■ Work to complete: Could the lines from the start of the data through the line with "the tangent lines" be set down exactly, with no pictures among them?
---+---
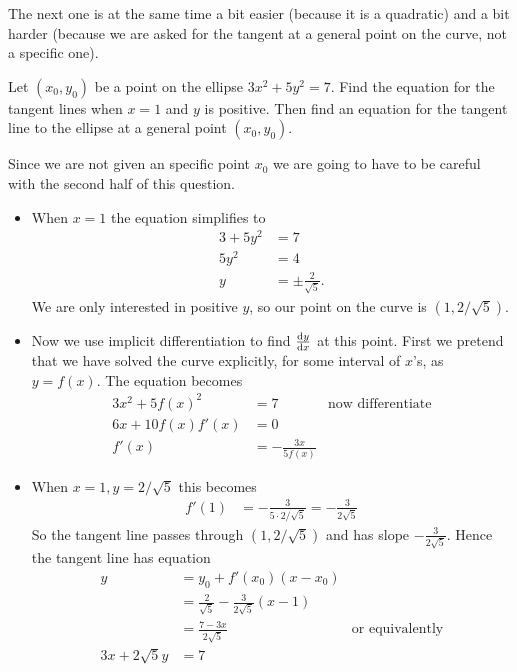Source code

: The next one is at the same time a bit easier (because it is a quadratic) and a
bit harder (because we are asked for the tangent at a general point on the curve, not a
specific one).
\begin{eg}\label{eg:DIFFimpldiffA}
Let $(x_0,y_0)$ be a point on the ellipse $3x^2+5y^2=7$. Find the equation for
the tangent lines when $x=1$ and $y$ is positive. Then find an equation
for the tangent line to the ellipse at a general point $(x_0,y_0)$.

Since we are not given an specific point $x_0$ we are going to have to be
careful with the second half of this question.
\begin{itemize}
 \item When $x=1$ the equation simplifies to
\begin{align*}
  3 + 5y^2 &= 7 \\
  5y^2 &= 4 \\
  y &= \pm \frac{2}{\sqrt{5}}.
\end{align*}
We are only interested in positive $y$, so our point on the curve
is $(1,2/\sqrt{5})$.

\item Now we use implicit differentiation to find $\diff{y}{x}$ at
this point. First we pretend that we have solved the curve explicitly, for some interval
of $x$'s, as $y=f(x)$. The equation becomes
\begin{align*}
  3x^2 + 5f(x)^2 &= 7 & \text{now differentiate} \\
  6x + 10 f(x) f'(x) &= 0 \\
  f'(x) &= - \frac{3x}{5f(x)}
\end{align*}

\item When $x=1, y= 2/\sqrt{5}$ this becomes
\begin{align*}
  f'(1) &= - \frac{3}{5 \cdot 2/\sqrt{5}} = - \frac{3}{2\sqrt{5}}
\end{align*}
So the tangent line passes through $(1,2/\sqrt{5})$ and has slope $-
\frac{3}{2\sqrt{5}}$. Hence the tangent line has equation
\begin{align*}
  y &=y_0+f'(x_0)(x-x_0) \\
    &= \frac{2}{\sqrt{5}} - \frac{3}{2\sqrt{5}} (x-1) \\
  &= \frac{7 - 3x}{2\sqrt{5}} & \text{or equivalently} \\
  3x + 2\sqrt{5} y&= 7
\end{align*}
\end{itemize}


\end{eg}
---+---
■ Solution to the problem:
Source code

: The next one is at the same time a bit easier (because it is a quadratic) and a
bit harder (because we are asked for the tangent at a general point on the curve, not a
specific one).
\begin{eg}\label{eg:DIFFimpldiffA}
Let $(x_0,y_0)$ be a point on the ellipse $3x^2+5y^2=7$. Find the equation for
the tangent lines when $x=1$ and $y$ is positive. Then find an equation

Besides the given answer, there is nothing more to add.